Italy officially emerged from recession along with the European Union as a bloc yesterday, with official data showing quarterly growth of 0.6 per cent after five quarters of shrinkage.

On a 12-month comparison, gross domestic product in the quarter showed contraction of 4.6 per cent, the Istat statistics agency said, citing seasonally adjusted figures.

The results, a first estimate, closely echo economists' predictions of 0.6 per cent quarterly growth and an annual contraction of 4.7 per cent according to a consensus compiled by Dow Jones Newswires.
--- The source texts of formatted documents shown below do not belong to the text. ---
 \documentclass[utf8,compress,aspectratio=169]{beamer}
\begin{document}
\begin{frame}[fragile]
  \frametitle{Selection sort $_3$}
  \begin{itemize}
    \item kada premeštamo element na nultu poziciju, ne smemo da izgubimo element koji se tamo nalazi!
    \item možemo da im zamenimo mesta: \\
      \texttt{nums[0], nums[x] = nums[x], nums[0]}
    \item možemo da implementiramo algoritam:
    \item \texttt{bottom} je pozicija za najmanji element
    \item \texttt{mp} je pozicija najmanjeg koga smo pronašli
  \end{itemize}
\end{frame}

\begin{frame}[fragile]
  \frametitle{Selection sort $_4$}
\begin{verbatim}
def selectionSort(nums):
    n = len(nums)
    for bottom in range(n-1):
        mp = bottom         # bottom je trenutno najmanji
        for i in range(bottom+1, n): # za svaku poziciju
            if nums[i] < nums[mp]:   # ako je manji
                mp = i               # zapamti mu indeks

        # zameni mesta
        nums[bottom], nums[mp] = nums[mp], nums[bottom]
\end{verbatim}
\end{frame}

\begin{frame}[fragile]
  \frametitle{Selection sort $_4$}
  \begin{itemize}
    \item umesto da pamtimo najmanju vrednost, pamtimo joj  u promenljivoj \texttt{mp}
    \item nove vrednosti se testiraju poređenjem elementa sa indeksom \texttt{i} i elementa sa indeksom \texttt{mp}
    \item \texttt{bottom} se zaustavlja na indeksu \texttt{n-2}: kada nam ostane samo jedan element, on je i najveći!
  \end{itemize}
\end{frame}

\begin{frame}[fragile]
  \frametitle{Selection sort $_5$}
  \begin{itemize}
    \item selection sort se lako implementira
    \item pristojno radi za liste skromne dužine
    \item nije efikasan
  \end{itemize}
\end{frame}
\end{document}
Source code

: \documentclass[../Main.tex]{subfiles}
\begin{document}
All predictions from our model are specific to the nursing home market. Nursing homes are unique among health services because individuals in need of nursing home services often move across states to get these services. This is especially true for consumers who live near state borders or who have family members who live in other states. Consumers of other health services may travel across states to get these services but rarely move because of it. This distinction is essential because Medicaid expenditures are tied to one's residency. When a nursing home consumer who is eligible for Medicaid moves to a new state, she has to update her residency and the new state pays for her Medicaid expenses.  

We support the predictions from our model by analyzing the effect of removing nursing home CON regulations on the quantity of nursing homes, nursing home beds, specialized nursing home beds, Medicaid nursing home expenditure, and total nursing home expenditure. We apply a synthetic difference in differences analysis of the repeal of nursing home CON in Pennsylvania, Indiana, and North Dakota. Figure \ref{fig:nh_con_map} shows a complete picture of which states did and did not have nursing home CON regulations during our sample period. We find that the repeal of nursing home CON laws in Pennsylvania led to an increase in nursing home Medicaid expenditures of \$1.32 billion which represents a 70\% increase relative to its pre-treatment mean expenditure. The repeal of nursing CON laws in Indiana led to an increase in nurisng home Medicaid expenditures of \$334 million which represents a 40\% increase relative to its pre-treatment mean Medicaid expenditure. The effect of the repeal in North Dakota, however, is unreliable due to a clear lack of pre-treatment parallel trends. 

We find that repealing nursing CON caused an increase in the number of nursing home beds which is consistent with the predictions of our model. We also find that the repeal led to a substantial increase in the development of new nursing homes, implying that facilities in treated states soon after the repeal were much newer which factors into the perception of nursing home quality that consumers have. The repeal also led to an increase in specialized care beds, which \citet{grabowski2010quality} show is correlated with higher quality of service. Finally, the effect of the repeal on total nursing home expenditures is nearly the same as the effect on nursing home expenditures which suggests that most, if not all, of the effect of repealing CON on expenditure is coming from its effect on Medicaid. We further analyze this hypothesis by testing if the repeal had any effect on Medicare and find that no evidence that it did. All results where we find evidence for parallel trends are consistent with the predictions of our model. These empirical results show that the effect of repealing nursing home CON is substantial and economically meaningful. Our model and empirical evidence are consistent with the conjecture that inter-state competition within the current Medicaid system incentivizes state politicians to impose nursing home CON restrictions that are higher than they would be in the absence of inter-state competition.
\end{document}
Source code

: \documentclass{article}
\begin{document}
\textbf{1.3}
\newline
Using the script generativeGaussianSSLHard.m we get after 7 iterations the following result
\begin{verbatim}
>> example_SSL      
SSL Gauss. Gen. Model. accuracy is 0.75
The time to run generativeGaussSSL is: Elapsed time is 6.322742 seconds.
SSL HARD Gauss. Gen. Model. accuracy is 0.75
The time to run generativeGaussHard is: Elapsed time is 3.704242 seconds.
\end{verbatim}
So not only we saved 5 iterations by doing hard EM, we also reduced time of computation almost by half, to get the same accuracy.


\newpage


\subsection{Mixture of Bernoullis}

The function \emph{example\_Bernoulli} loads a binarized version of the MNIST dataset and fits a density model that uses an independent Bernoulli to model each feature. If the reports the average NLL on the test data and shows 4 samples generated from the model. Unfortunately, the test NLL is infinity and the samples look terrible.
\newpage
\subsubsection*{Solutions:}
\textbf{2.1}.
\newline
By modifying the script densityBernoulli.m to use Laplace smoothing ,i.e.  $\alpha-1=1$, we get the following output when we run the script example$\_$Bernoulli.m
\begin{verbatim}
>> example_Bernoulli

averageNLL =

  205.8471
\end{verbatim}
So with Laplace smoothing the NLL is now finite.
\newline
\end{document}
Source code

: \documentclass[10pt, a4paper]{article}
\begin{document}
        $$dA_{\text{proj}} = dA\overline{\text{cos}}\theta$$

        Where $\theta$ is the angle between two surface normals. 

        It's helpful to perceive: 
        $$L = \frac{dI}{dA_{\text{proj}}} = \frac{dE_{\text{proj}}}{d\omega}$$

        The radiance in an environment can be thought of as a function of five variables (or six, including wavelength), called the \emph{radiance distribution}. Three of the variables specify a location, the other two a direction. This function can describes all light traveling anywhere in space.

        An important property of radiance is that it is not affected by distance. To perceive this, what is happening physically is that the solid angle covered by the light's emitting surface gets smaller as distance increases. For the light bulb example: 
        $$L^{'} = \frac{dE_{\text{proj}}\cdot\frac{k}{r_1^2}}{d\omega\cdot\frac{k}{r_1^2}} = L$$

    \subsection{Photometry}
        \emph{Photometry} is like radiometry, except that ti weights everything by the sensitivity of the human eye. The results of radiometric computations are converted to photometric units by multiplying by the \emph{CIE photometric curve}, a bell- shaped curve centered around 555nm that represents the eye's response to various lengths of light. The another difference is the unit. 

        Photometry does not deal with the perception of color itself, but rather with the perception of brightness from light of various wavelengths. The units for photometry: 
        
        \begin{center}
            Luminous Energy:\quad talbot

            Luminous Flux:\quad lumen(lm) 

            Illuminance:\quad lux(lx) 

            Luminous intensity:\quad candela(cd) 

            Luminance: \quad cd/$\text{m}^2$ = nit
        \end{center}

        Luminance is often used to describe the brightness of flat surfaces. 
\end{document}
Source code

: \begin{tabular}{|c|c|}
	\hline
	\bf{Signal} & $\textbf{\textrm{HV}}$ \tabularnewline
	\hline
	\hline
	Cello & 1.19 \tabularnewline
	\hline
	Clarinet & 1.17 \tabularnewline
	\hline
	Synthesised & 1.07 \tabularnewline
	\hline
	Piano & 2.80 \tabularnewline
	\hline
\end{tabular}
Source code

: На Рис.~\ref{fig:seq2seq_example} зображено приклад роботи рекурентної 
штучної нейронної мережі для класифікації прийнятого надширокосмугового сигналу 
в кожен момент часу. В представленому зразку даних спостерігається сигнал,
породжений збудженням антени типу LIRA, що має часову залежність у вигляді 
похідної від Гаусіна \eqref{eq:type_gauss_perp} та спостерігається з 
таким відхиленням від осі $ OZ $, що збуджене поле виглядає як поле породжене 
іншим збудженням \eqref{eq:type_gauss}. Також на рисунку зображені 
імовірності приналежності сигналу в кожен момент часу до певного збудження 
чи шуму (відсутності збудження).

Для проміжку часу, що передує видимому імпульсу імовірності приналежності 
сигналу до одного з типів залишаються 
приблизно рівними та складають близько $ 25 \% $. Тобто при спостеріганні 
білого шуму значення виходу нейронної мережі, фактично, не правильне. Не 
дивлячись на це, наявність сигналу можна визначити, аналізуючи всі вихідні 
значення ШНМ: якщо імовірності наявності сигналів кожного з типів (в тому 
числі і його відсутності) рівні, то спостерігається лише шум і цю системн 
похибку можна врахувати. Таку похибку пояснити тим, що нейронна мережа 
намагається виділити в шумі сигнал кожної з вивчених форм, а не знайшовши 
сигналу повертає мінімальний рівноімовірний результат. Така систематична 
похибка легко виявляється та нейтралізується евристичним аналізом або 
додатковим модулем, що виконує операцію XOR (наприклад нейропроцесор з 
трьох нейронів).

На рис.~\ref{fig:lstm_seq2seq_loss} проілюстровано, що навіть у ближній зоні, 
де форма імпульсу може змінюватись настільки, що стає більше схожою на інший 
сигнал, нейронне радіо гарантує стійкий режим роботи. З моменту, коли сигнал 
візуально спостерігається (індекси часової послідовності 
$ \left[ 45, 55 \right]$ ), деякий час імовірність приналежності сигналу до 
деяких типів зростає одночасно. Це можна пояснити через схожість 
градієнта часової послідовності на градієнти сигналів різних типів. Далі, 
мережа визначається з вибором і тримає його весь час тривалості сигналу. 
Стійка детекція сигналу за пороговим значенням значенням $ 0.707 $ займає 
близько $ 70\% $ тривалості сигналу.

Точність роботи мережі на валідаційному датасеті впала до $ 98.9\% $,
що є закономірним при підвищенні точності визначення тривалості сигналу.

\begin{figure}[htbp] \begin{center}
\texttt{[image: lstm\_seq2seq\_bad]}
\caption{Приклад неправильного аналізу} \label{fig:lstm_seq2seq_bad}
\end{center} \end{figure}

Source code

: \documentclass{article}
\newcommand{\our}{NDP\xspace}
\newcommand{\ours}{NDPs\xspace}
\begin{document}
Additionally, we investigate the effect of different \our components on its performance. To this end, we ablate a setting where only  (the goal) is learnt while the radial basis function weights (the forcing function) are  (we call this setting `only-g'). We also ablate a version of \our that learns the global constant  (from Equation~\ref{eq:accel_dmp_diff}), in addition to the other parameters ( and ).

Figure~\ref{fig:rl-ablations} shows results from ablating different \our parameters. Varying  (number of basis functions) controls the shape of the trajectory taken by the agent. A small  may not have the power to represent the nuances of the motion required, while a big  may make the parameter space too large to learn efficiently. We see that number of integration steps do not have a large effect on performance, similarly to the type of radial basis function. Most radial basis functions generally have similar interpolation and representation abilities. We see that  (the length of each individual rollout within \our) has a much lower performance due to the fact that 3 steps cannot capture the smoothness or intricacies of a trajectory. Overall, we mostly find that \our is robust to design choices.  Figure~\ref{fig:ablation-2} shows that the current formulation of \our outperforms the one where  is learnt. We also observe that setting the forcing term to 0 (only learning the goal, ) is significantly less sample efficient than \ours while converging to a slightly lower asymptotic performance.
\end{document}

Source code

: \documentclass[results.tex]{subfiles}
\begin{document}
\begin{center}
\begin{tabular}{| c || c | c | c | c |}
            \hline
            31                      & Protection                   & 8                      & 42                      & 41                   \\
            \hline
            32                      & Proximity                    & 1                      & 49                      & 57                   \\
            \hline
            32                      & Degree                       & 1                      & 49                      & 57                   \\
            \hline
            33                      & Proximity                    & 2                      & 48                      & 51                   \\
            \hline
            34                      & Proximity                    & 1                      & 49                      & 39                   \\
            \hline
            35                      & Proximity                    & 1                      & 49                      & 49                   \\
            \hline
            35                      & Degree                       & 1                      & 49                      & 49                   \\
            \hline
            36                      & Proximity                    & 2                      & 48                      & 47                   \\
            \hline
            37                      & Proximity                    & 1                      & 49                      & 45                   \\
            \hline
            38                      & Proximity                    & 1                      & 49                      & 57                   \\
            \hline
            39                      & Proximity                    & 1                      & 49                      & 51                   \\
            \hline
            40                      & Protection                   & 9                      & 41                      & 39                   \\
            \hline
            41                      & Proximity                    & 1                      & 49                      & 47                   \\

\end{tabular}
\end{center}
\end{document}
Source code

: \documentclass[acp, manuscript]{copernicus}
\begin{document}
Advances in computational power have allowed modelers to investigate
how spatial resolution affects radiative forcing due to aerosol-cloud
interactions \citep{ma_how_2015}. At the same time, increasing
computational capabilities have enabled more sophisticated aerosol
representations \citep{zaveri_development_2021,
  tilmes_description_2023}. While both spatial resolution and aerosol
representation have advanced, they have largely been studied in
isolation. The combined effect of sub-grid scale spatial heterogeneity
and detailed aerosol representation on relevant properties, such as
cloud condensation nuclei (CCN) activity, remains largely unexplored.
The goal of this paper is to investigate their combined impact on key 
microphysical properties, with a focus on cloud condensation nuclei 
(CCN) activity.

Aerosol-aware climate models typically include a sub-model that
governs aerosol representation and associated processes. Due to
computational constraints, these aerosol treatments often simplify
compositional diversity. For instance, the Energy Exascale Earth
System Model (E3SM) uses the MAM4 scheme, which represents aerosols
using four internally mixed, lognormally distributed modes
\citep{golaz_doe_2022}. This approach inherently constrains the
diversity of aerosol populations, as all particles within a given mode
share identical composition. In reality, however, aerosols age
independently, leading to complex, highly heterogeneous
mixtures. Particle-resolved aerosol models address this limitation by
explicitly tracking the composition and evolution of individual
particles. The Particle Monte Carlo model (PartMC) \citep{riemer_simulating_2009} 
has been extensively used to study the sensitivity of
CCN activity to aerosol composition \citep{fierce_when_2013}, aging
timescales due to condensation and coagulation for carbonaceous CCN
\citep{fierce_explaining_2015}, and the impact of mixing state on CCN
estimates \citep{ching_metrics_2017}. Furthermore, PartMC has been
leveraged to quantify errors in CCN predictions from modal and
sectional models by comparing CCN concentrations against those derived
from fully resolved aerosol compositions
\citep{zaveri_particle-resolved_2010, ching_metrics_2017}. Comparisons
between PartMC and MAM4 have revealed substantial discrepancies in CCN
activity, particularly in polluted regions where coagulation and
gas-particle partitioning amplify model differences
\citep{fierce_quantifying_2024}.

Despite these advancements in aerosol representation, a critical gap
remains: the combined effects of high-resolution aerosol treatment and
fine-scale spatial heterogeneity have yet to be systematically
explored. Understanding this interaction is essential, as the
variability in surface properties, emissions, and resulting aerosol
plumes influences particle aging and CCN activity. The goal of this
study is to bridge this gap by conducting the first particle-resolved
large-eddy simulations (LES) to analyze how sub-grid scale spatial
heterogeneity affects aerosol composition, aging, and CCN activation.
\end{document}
Istat attributed the quarterly growth to "an increase in the value added of industry and services," while that of agriculture fell back, it said, without elaborating.

"It's clear that industry played the lion's share" in returning the economy to growth, said Marco Valli, chief economist for Italy of banking giant UniCredit.

He added however: "We are sceptical that the pace of growth seen in the third quarter will be maintained in the fourth quarter."

Analyst Fabio Pammolli, noting that industrial production fell back in September, said the recovery was partly due to inventory rebuilding.

"The uncertainty is not over," said Pammolli, head of the CERM economic think tank in Rome. "We should be careful not to proclaim victory.

Both Mr Valli and Mr Pammolli predict growth to remain stable in the fourth quarter.

"The real question is how many years Italy will take to return to pre-crisis growth levels. Today's figures don't answer that question," said Mr Pammolli.

Italy's central bank last month warned that recovery "remained uncertain" with no clear indication of returning demand.

The recession in Italy, struggling under a massive public debt, was among the most severe in the eurozone although the country was largely spared from the banking crisis thanks to limited overseas exposure.